"Horridly inefficient" relative to what?? The intent here is to take advantage of the historical, and continuing decline in the per watt cost of the cells. At the same time, the long exposure strength of the cells would aide the gen3's mpg at the margins (perhaps a 3 mpg improvement per tankful)! If the cells only produced enough juice to run the AC on a humid hot 98 degree Dallas Texas afternoon, it may be a worthwhile option, if the price wasn't too high.
Current on the market peak efficiency for a residential solar panel is ~25%. So 75% inefficient, pretty horrid, and that's with ideal placement.
Photovoltaic cells are only at peak efficiency for ~8-16 hours a day, and that's with ideal placement, no clouds, etc... Ideal placement is never on a horizontal plane, so the roof, hood etc of a automobile, are naturally terrible places to place a photovoltaic cell. Not to mention, you'd always have to park in direct sunlight (especially your scenario in Dallas, you would potentially be damaging the HV battery pack, charging in such heat extremes.)
Next we have to look at the fact that our systems are high voltage, not 110v, so the number of cells required wired in series etc... Plus we have to look at the electronics systems that collect and regulate that energy captured by the cells, which also aren't 100% efficient.
Using the Hyundai option as a baseline, if you got the claimed 800 miles a year/ and drove 12,000 miles a year that's an efficiency of .066 % if my math is good. For this system to even be able to give the Insight 2 miles a day of EV driving, the battery pack size would have to be increased. Not to mention this is an option that would take years to pay off. (example below, of how fiscally irresponsible this is currently)

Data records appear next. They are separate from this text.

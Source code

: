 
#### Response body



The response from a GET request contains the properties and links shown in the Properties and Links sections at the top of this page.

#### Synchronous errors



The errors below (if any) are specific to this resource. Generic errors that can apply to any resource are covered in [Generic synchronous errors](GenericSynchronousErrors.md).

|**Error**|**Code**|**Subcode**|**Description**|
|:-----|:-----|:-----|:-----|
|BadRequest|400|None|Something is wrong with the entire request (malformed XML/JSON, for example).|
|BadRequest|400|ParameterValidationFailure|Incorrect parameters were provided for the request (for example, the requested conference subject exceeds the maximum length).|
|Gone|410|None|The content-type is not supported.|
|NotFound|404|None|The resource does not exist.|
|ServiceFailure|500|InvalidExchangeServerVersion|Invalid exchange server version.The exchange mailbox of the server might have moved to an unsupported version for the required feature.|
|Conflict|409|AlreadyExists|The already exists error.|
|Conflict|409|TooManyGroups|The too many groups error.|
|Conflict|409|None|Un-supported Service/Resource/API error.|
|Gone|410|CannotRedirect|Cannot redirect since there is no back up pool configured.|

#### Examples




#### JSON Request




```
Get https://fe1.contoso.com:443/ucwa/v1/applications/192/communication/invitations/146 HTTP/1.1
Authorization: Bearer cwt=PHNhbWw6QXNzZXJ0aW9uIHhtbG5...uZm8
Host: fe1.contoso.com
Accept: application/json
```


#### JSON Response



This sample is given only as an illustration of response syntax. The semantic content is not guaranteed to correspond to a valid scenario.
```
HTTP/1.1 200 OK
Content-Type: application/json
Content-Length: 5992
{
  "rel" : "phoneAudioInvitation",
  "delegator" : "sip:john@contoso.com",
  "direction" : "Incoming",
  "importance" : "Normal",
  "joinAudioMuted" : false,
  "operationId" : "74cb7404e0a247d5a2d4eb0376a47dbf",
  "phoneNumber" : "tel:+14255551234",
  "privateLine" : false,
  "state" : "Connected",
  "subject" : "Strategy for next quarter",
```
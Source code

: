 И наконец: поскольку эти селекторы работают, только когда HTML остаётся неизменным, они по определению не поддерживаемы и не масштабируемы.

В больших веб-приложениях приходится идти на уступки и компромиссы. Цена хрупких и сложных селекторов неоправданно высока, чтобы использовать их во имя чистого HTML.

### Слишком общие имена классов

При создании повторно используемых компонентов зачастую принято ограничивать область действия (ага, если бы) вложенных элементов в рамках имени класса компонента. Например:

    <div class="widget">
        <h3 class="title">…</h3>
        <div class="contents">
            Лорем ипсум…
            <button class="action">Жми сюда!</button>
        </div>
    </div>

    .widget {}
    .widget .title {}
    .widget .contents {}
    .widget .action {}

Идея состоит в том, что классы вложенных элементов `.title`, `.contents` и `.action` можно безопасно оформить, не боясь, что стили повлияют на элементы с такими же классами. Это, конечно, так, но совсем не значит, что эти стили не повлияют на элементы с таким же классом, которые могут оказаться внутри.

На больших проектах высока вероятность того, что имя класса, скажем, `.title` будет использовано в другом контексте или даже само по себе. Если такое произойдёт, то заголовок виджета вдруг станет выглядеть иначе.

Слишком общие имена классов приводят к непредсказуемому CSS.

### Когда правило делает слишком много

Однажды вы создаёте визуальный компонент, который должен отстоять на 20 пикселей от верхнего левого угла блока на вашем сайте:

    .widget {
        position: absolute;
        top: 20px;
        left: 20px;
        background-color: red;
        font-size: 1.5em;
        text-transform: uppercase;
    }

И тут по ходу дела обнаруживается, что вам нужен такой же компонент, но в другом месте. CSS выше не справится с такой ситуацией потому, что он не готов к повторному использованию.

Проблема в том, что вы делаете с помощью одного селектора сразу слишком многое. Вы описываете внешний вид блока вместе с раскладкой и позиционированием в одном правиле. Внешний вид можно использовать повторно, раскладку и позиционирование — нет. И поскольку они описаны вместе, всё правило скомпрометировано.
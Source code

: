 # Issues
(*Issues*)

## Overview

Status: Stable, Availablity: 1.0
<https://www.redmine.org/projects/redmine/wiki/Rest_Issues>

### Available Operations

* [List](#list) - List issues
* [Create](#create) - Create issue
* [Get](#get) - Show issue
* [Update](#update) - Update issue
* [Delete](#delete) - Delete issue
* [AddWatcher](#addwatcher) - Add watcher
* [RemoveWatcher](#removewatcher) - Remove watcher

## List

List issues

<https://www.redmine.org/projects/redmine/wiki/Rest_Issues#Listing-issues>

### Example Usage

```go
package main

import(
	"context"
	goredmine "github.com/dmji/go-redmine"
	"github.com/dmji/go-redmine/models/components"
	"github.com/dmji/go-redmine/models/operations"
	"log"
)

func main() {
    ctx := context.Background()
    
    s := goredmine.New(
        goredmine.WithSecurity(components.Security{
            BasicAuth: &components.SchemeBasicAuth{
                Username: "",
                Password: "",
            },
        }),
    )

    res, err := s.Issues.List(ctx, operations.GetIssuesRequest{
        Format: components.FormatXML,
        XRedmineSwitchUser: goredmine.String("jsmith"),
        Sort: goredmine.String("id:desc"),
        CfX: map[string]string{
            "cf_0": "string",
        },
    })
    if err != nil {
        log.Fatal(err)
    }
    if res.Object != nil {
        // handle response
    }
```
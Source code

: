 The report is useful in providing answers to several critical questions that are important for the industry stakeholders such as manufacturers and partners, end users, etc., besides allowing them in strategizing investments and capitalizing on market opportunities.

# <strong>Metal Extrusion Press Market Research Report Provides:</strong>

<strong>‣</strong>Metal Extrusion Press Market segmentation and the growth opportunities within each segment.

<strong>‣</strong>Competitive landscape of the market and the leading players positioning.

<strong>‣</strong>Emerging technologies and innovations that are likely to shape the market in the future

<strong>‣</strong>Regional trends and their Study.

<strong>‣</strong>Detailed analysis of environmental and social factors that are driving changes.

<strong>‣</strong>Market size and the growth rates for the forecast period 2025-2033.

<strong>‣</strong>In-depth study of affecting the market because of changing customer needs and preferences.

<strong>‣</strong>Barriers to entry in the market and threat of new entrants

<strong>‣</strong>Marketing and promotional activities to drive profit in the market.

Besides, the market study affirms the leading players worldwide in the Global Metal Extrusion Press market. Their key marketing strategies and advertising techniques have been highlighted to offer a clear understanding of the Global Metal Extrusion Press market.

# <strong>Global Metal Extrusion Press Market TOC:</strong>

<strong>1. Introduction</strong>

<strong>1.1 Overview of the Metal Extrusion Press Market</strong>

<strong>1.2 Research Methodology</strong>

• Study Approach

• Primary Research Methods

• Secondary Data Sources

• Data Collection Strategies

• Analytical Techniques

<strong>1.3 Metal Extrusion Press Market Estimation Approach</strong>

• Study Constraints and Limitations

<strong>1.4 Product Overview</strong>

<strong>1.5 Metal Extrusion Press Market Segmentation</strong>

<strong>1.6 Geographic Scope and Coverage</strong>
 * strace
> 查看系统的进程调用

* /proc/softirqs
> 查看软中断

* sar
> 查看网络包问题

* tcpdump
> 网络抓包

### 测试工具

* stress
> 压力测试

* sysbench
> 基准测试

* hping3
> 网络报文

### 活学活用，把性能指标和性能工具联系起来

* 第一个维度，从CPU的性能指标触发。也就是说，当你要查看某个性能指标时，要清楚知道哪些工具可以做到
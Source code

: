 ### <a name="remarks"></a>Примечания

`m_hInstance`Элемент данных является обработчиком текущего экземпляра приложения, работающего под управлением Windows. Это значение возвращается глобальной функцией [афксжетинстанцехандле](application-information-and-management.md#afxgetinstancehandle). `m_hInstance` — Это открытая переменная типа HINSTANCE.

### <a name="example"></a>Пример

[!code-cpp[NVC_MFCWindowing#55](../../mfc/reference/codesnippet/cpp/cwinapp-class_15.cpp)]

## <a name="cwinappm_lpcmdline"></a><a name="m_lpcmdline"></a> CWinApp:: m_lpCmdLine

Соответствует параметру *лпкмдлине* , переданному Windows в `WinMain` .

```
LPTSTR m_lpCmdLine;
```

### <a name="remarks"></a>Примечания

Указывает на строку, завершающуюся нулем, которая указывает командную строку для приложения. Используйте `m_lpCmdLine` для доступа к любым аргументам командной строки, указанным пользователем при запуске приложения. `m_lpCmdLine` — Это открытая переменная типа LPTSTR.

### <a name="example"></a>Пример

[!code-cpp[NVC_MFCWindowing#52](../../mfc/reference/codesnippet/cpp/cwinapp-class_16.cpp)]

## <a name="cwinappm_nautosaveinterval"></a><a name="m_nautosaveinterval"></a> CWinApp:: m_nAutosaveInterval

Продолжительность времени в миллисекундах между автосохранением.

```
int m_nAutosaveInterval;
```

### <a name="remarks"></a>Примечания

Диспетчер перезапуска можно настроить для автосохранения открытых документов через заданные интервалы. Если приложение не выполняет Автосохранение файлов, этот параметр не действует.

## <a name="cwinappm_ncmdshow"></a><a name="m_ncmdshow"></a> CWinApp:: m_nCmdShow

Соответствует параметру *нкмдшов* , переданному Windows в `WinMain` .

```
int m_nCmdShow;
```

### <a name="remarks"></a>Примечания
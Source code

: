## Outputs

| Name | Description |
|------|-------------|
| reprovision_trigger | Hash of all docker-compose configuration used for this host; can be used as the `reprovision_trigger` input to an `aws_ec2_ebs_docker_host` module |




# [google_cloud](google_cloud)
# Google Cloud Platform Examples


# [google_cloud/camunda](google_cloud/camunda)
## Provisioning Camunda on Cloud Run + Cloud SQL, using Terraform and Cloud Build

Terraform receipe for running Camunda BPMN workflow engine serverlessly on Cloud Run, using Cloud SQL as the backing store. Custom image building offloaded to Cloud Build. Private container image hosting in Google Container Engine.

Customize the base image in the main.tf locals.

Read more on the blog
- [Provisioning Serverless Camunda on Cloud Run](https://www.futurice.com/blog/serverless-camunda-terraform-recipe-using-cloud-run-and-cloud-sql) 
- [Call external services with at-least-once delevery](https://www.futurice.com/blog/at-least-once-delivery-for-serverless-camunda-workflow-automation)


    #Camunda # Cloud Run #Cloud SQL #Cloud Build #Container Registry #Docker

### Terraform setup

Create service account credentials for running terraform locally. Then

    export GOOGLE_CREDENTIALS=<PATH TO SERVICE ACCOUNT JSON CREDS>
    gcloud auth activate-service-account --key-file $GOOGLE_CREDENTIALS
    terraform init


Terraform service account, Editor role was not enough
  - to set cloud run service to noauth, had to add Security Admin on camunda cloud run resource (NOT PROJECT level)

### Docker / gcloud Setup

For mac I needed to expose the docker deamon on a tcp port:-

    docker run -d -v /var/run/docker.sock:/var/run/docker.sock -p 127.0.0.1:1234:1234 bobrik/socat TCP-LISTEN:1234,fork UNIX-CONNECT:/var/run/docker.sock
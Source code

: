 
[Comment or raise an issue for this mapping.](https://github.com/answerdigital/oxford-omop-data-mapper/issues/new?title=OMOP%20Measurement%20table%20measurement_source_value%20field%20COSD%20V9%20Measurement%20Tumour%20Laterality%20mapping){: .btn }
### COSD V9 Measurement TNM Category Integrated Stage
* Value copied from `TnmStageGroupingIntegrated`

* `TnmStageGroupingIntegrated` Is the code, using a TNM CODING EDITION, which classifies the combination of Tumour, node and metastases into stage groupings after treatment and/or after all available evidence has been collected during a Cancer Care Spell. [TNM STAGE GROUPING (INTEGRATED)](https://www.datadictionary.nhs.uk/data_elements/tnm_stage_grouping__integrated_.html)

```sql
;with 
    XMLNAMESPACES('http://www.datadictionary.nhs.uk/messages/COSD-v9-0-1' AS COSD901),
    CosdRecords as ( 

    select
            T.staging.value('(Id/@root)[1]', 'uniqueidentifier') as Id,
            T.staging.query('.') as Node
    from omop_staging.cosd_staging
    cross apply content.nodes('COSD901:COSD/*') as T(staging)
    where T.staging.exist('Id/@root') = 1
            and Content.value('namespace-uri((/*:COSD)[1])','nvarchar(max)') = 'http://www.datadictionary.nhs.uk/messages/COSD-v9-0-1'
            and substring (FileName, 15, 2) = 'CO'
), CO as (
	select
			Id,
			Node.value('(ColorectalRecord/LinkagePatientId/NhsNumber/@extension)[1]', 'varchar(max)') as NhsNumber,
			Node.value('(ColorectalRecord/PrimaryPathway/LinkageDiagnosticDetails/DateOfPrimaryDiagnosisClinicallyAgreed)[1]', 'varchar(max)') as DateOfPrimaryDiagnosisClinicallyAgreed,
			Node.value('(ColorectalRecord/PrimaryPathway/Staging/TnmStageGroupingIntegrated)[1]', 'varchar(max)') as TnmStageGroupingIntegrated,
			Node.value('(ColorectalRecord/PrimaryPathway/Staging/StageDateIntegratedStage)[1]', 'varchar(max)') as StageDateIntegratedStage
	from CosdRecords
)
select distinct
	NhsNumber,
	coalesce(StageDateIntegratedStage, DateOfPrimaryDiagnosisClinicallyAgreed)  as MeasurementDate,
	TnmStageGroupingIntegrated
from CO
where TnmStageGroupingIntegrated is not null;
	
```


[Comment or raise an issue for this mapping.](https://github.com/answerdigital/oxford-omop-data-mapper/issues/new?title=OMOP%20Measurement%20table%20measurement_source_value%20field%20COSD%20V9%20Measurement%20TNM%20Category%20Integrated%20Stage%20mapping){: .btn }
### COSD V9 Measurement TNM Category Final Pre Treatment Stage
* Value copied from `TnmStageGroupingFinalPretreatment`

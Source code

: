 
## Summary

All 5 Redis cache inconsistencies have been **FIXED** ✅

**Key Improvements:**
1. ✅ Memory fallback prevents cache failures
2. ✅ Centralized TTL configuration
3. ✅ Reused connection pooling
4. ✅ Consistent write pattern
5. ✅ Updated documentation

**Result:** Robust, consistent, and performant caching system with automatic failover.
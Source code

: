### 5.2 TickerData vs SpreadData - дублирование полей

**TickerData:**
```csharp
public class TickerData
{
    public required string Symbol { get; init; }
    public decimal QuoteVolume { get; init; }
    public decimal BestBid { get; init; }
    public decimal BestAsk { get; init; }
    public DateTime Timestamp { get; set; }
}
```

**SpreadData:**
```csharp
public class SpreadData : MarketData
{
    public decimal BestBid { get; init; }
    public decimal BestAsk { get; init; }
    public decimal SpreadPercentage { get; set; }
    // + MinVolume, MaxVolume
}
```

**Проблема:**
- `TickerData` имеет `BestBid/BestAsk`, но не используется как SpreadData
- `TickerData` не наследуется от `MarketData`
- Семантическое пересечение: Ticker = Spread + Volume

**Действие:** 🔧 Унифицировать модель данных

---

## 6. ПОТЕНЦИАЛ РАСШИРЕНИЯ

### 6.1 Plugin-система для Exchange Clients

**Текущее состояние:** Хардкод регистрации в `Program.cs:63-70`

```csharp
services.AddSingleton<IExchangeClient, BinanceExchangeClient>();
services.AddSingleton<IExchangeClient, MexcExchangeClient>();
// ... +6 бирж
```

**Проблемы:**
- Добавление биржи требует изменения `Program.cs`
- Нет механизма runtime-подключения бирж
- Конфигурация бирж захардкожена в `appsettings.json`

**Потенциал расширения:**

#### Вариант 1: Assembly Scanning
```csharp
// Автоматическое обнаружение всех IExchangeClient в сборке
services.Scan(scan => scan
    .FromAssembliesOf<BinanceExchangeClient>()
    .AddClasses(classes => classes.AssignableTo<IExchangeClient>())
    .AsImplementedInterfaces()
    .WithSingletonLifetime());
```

Even at $1000, that option would take (assuming 12,000 miles driven/year at 50mpg: $3.00 a gallon of gas, and that the photovoltaic cells hit Hyundai's claim of 800 miles a year)
720$ year w/o vs $672 with a year with = 48$ a year in savings.= 22 years to pay for itself.
And that's with near ideal numbers and assuming that in the 22 years of owning the car, you don't have any damage to a cell that required repair. (Like hail, or debris while driving, and that the cells are still operating at peak efficiency 22 years later)
Just to clarify, I don't have an issues with Solar technology, and worked in the alternative energy field for 5 years. When it comes to automotive implementation of technology, I'm all for it, at the current state though, this technology is a glorified gimmick, and is years away from any meaningful application.